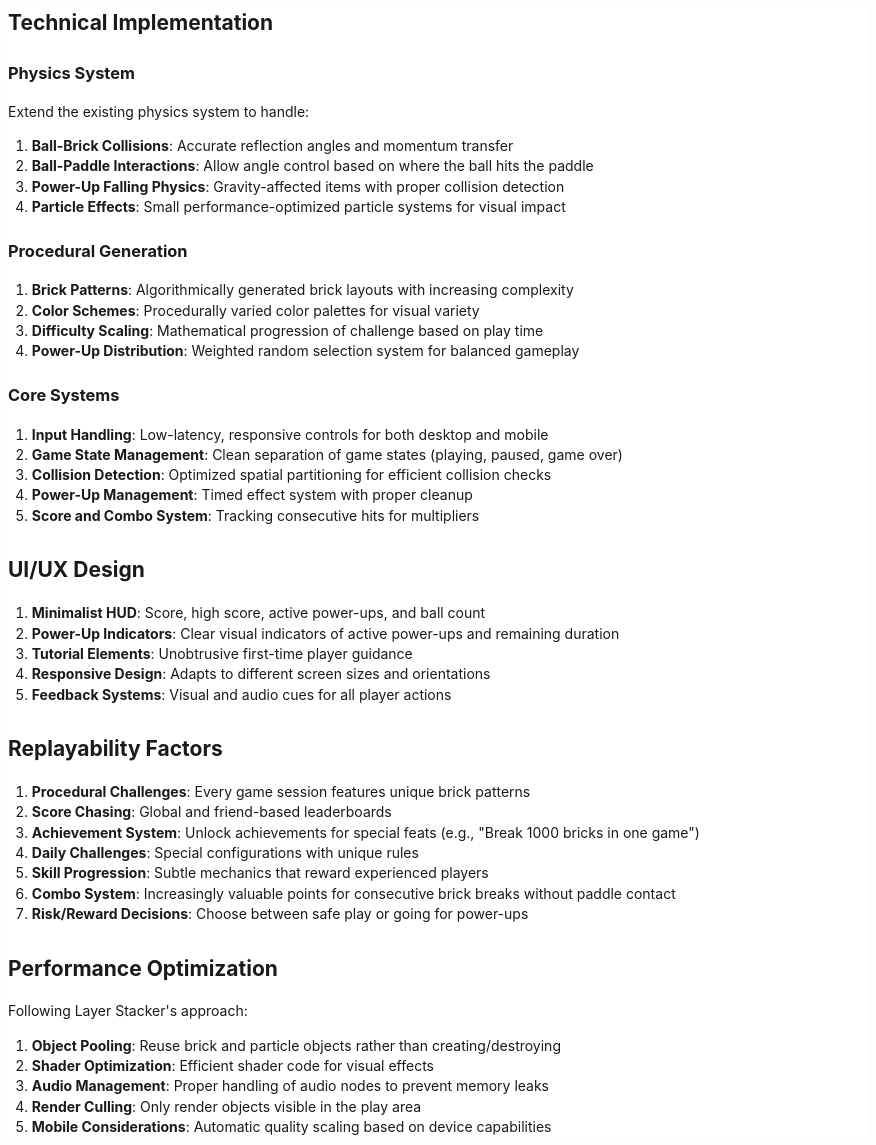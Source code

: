 ## Technical Implementation

### Physics System

Extend the existing physics system to handle:

1. **Ball-Brick Collisions**: Accurate reflection angles and momentum transfer
2. **Ball-Paddle Interactions**: Allow angle control based on where the ball hits the paddle
3. **Power-Up Falling Physics**: Gravity-affected items with proper collision detection
4. **Particle Effects**: Small performance-optimized particle systems for visual impact

### Procedural Generation

1. **Brick Patterns**: Algorithmically generated brick layouts with increasing complexity
2. **Color Schemes**: Procedurally varied color palettes for visual variety
3. **Difficulty Scaling**: Mathematical progression of challenge based on play time
4. **Power-Up Distribution**: Weighted random selection system for balanced gameplay

### Core Systems

1. **Input Handling**: Low-latency, responsive controls for both desktop and mobile
2. **Game State Management**: Clean separation of game states (playing, paused, game over)
3. **Collision Detection**: Optimized spatial partitioning for efficient collision checks
4. **Power-Up Management**: Timed effect system with proper cleanup
5. **Score and Combo System**: Tracking consecutive hits for multipliers

## UI/UX Design

1. **Minimalist HUD**: Score, high score, active power-ups, and ball count
2. **Power-Up Indicators**: Clear visual indicators of active power-ups and remaining duration
3. **Tutorial Elements**: Unobtrusive first-time player guidance
4. **Responsive Design**: Adapts to different screen sizes and orientations
5. **Feedback Systems**: Visual and audio cues for all player actions

## Replayability Factors

1. **Procedural Challenges**: Every game session features unique brick patterns
2. **Score Chasing**: Global and friend-based leaderboards
3. **Achievement System**: Unlock achievements for special feats (e.g., "Break 1000 bricks in one game")
4. **Daily Challenges**: Special configurations with unique rules
5. **Skill Progression**: Subtle mechanics that reward experienced players
6. **Combo System**: Increasingly valuable points for consecutive brick breaks without paddle contact
7. **Risk/Reward Decisions**: Choose between safe play or going for power-ups

## Performance Optimization

Following Layer Stacker's approach:

1. **Object Pooling**: Reuse brick and particle objects rather than creating/destroying
2. **Shader Optimization**: Efficient shader code for visual effects
3. **Audio Management**: Proper handling of audio nodes to prevent memory leaks
4. **Render Culling**: Only render objects visible in the play area
5. **Mobile Considerations**: Automatic quality scaling based on device capabilities
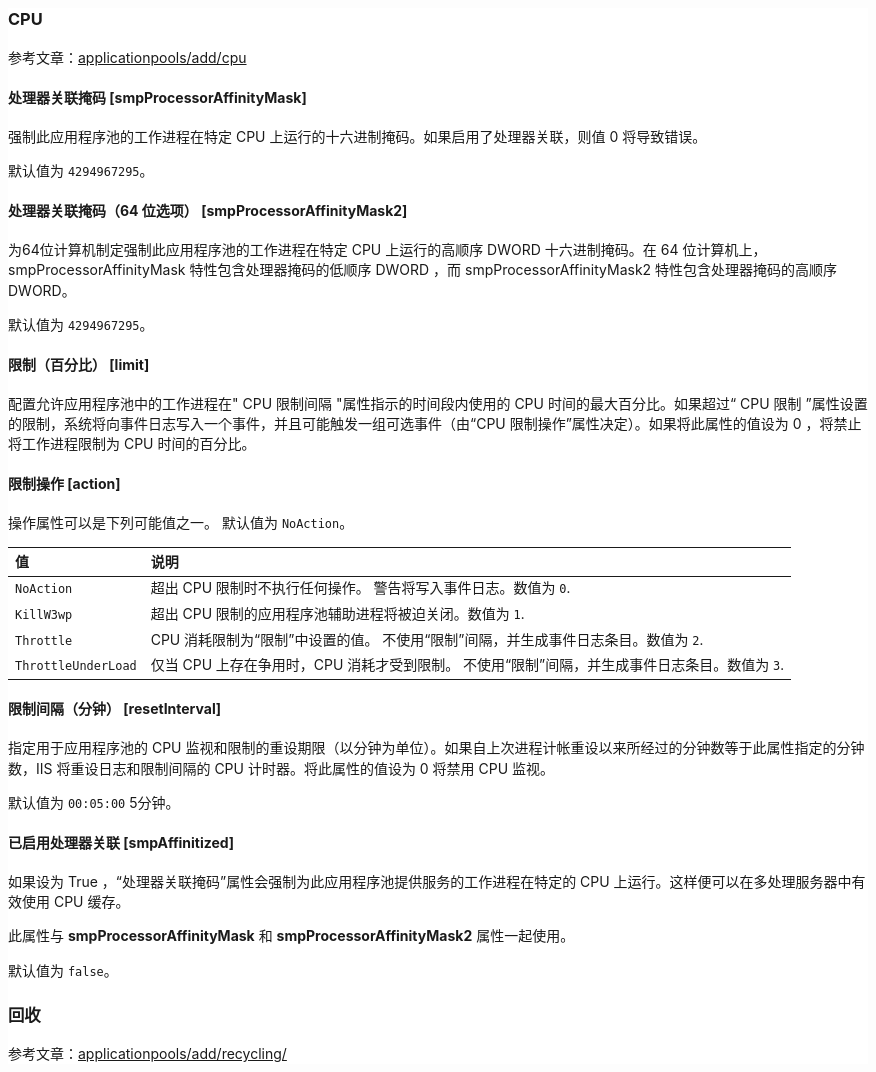 ### CPU

参考文章：[applicationpools/add/cpu](https://learn.microsoft.com/zh-cn/iis/configuration/system.applicationhost/applicationpools/add/cpu)

#### 处理器关联掩码 [smpProcessorAffinityMask]

强制此应用程序池的工作进程在特定 CPU 上运行的十六进制掩码。如果启用了处理器关联，则值 0 将导致错误。　

默认值为 `4294967295`。　

#### 处理器关联掩码（64 位选项） [smpProcessorAffinityMask2]

为64位计算机制定强制此应用程序池的工作进程在特定 CPU 上运行的高顺序 DWORD 十六进制掩码。在 64 位计算机上，smpProcessorAffinityMask 特性包含处理器掩码的低顺序 DWORD ，而 smpProcessorAffinityMask2 特性包含处理器掩码的高顺序 DWORD。

默认值为 `4294967295`。

#### 限制（百分比） [limit]

配置允许应用程序池中的工作进程在" CPU 限制间隔 "属性指示的时间段内使用的 CPU 时间的最大百分比。如果超过“ CPU 限制 ”属性设置的限制，系统将向事件日志写入一个事件，并且可能触发一组可选事件（由“CPU 限制操作”属性决定）。如果将此属性的值设为 0 ，将禁止将工作进程限制为 CPU 时间的百分比。

#### 限制操作 [action]

操作属性可以是下列可能值之一。 默认值为 `NoAction`。

| 值                  | 说明                                                         |
| :------------------ | :----------------------------------------------------------- |
| `NoAction`          | 超出 CPU 限制时不执行任何操作。 警告将写入事件日志。数值为 `0`. |
| `KillW3wp`          | 超出 CPU 限制的应用程序池辅助进程将被迫关闭。数值为 `1`.     |
| `Throttle`          | CPU 消耗限制为“限制”中设置的值。 不使用“限制”间隔，并生成事件日志条目。数值为 `2`. |
| `ThrottleUnderLoad` | 仅当 CPU 上存在争用时，CPU 消耗才受到限制。 不使用“限制”间隔，并生成事件日志条目。数值为 `3`. |

#### 限制间隔（分钟） [resetInterval]

指定用于应用程序池的 CPU 监视和限制的重设期限（以分钟为单位）。如果自上次进程计帐重设以来所经过的分钟数等于此属性指定的分钟数，IIS 将重设日志和限制间隔的 CPU 计时器。将此属性的值设为 0 将禁用 CPU 监视。　

默认值为 `00:05:00` 5分钟。

#### 已启用处理器关联 [smpAffinitized]

如果设为 True ，“处理器关联掩码”属性会强制为此应用程序池提供服务的工作进程在特定的 CPU 上运行。这样便可以在多处理服务器中有效使用 CPU 缓存。

此属性与 **smpProcessorAffinityMask** 和 **smpProcessorAffinityMask2** 属性一起使用。

默认值为 `false`。

### 回收

参考文章：[applicationpools/add/recycling/](https://learn.microsoft.com/zh-cn/iis/configuration/system.applicationhost/applicationpools/add/recycling/)
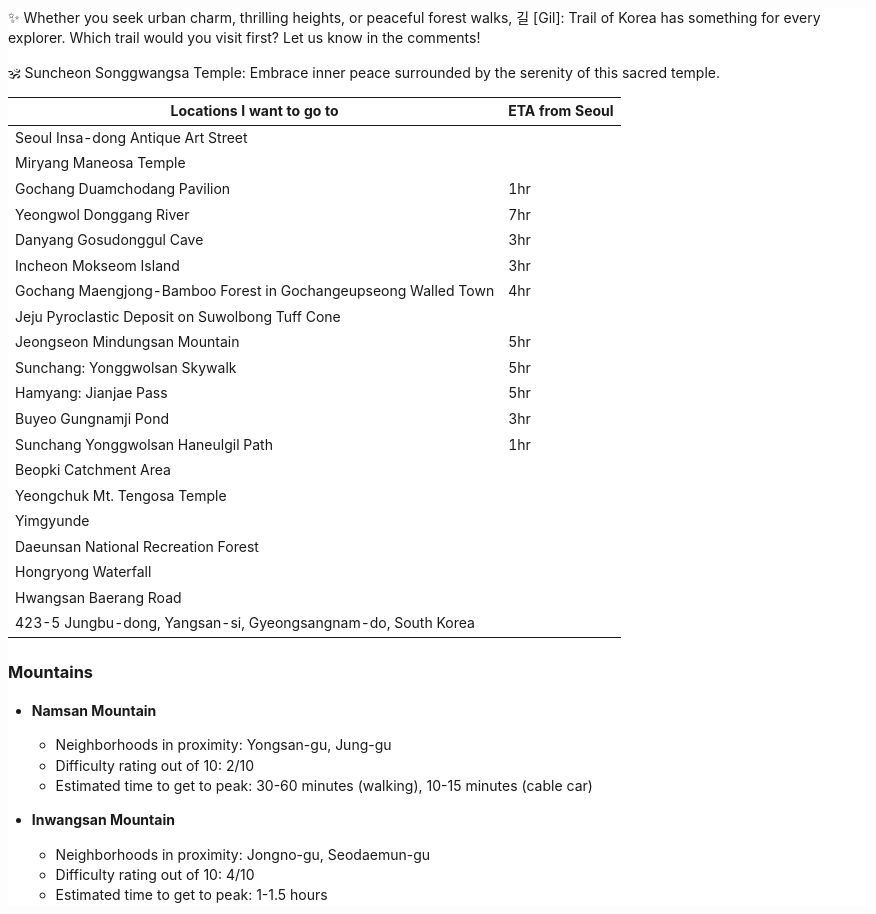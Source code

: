 ✨ Whether you seek urban charm, thrilling heights, or peaceful forest walks, 길 [Gil]: Trail of Korea has something for every explorer. Which trail would you visit first? Let us know in the comments!

🕉️ Suncheon Songgwangsa Temple: Embrace inner peace surrounded by the serenity of this sacred temple.

| **Locations I want to go to**                                  | **ETA from Seoul** |
| -------------------------------------------------------------- | ------------------ |
| Seoul Insa-dong Antique Art Street                             |                    |
| Miryang Maneosa Temple                                         |                    |
| Gochang Duamchodang Pavilion                                   | 1hr                |
| Yeongwol Donggang River                                        | 7hr                |
| Danyang Gosudonggul Cave                                       | 3hr                |
| Incheon Mokseom Island                                         | 3hr                |
| Gochang Maengjong-Bamboo Forest in Gochangeupseong Walled Town | 4hr                |
| Jeju Pyroclastic Deposit on Suwolbong Tuff Cone                |                    |
| Jeongseon Mindungsan Mountain                                  | 5hr                |
| Sunchang: Yonggwolsan Skywalk                                  | 5hr                |
| Hamyang: Jianjae Pass                                          | 5hr                |
| Buyeo Gungnamji Pond                                           | 3hr                |
| Sunchang Yonggwolsan Haneulgil Path                            | 1hr                |
| Beopki Catchment Area                                          |                    |
| Yeongchuk Mt. Tengosa Temple                                   |                    |
| Yimgyunde                                                      |                    |
| Daeunsan National Recreation Forest                            |                    |
| Hongryong Waterfall                                            |                    |
| Hwangsan Baerang Road                                          |                    |
| 423-5 Jungbu-dong, Yangsan-si, Gyeongsangnam-do, South Korea   |                    |





### Mountains
- **Namsan Mountain**
    - Neighborhoods in proximity: Yongsan-gu, Jung-gu
    - Difficulty rating out of 10: 2/10
    - Estimated time to get to peak: 30-60 minutes (walking), 10-15 minutes (cable car)
      
- **Inwangsan Mountain**
    - Neighborhoods in proximity: Jongno-gu, Seodaemun-gu
    - Difficulty rating out of 10: 4/10
    - Estimated time to get to peak: 1-1.5 hours
      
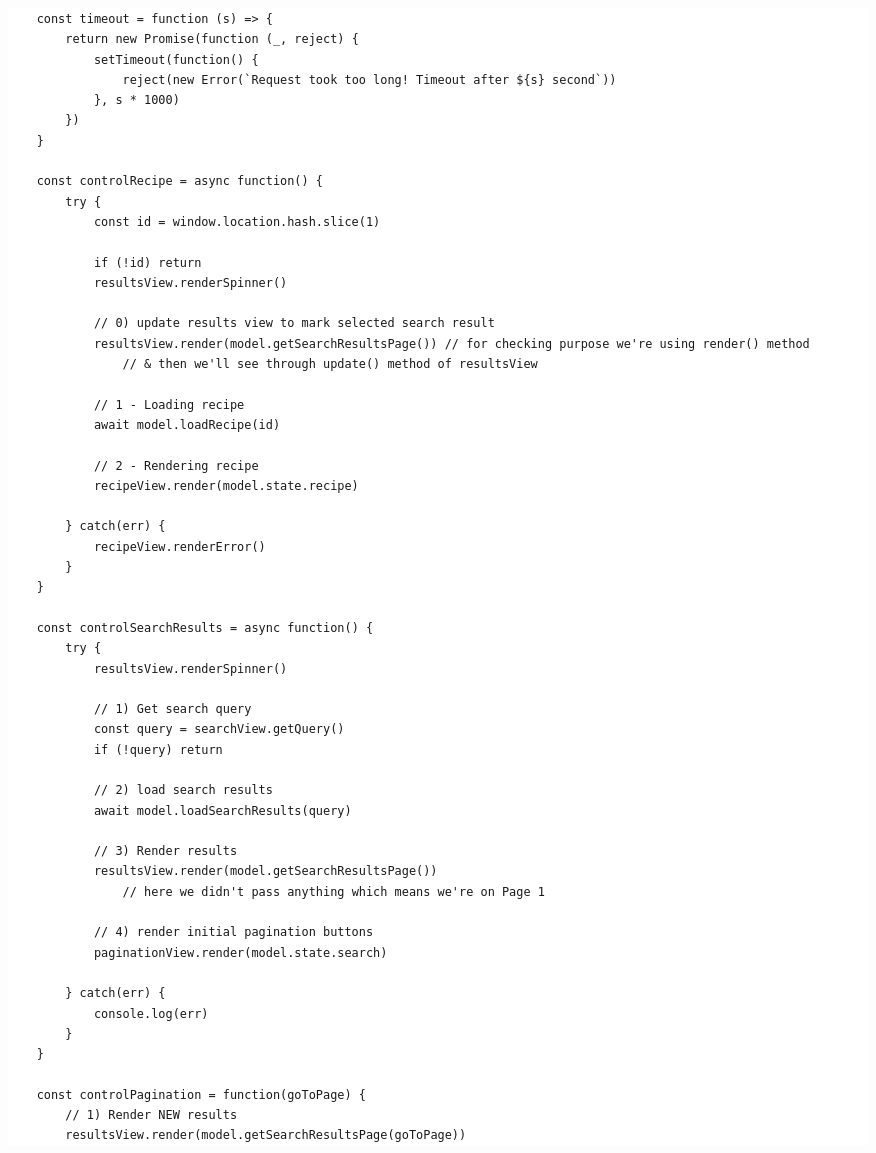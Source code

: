         const timeout = function (s) => {
            return new Promise(function (_, reject) {
                setTimeout(function() {
                    reject(new Error(`Request took too long! Timeout after ${s} second`))
                }, s * 1000)
            })
        }

        const controlRecipe = async function() {
            try {
                const id = window.location.hash.slice(1)

                if (!id) return 
                resultsView.renderSpinner()

                // 0) update results view to mark selected search result
                resultsView.render(model.getSearchResultsPage()) // for checking purpose we're using render() method 
                    // & then we'll see through update() method of resultsView

                // 1 - Loading recipe
                await model.loadRecipe(id) 

                // 2 - Rendering recipe
                recipeView.render(model.state.recipe)

            } catch(err) {
                recipeView.renderError() 
            }
        }

        const controlSearchResults = async function() {
            try {
                resultsView.renderSpinner()

                // 1) Get search query
                const query = searchView.getQuery()
                if (!query) return

                // 2) load search results
                await model.loadSearchResults(query) 

                // 3) Render results
                resultsView.render(model.getSearchResultsPage()) 
                    // here we didn't pass anything which means we're on Page 1 

                // 4) render initial pagination buttons
                paginationView.render(model.state.search) 

            } catch(err) {
                console.log(err)
            }
        }

        const controlPagination = function(goToPage) { 
            // 1) Render NEW results
            resultsView.render(model.getSearchResultsPage(goToPage))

(TASK PROMPT):
Output the data above exactly, beginning at its first line and ending with the line that holds "1. **Input Handling**: Low-latency, responsive". Leave out the pictures and add nothing.

(OUTPUT):
Source code

: ## Technical Implementation

### Physics System

Extend the existing physics system to handle:

1. **Ball-Brick Collisions**: Accurate reflection angles and momentum transfer
2. **Ball-Paddle Interactions**: Allow angle control based on where the ball hits the paddle
3. **Power-Up Falling Physics**: Gravity-affected items with proper collision detection
4. **Particle Effects**: Small performance-optimized particle systems for visual impact

### Procedural Generation

1. **Brick Patterns**: Algorithmically generated brick layouts with increasing complexity
2. **Color Schemes**: Procedurally varied color palettes for visual variety
3. **Difficulty Scaling**: Mathematical progression of challenge based on play time
4. **Power-Up Distribution**: Weighted random selection system for balanced gameplay

### Core Systems

1. **Input Handling**: Low-latency, responsive controls for both desktop and mobile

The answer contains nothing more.